Sales at gasoline stations rose 2.0% with auto & parts dealers registering a 0.5% rise. Excluding autos and gas, retail sales were also up 0.8% on the month – again, double expectations.
After two months of declines, spending on building materials surged (+2.4%). Spending at restaurants and bars was also up, but a bit more modest 1.3%, after a slight pullback in April.
Excluding gas, autos, building materials, and food services, the so-called ‘control group’ used in calculating GDP was up 0.5% on the month – a sliver above the 0.4% gain expected. Gains in the control group were led by miscellaneous stores (+2.7%), but department (+1.5%) and clothing (+1.3%) stores also posted good gains.

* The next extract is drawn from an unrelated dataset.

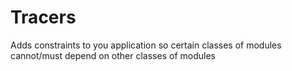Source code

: # Tracers

Adds constraints to you application so certain classes of modules cannot/must
depend on other classes of modules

In fact, only two categories, namely furniture (-2.4%) and sporting goods (-1.1%) exhibited declines in dollar terms – with the former coming off a solid stretch of gains.
This was hands-down one of the best retail sales reports in recent years. After a weak start to the year, with no gains during the first two months of 2018, consumers have been on a three month tear, rising by about 2% since – or over 8% in annualized terms. The persistence of the gains suggests that American consumers are, in fact, utilizing both the wage and income gains that have materialized as a result of the tighter labor market, the rise in wealth stemming from higher stock and home prices, as well as the windfall from the tax breaks implemented at the start of the year.
All in all, this reports suggests that growth in consumption will be north of 3% in Q2, helping lift GDP up by more than 4% (both figures in annualized terms). Moreover, while some of the momentum in retail spending may fade from the current, arguably unsustainable pace, consumers should remain in the driver’s seat during the medium term as the American economy benefits from a fiscal boost, lower taxes, and a reduced regulatory burden.
Today’s report will surely give the Fed hawks ammunition for pushing their case for faster rate hikes going forward. In fact, the figures corroborate the upbeat view of the economy, highlighted in yesterday’s Fed statement and strengthen the case for the upgraded ‘dots’ in the Summary of Economic Projections. The FOMC projections suggest that two more hikes are in the cards for the rest of the year, and the case is certainly stronger after this morning’s report.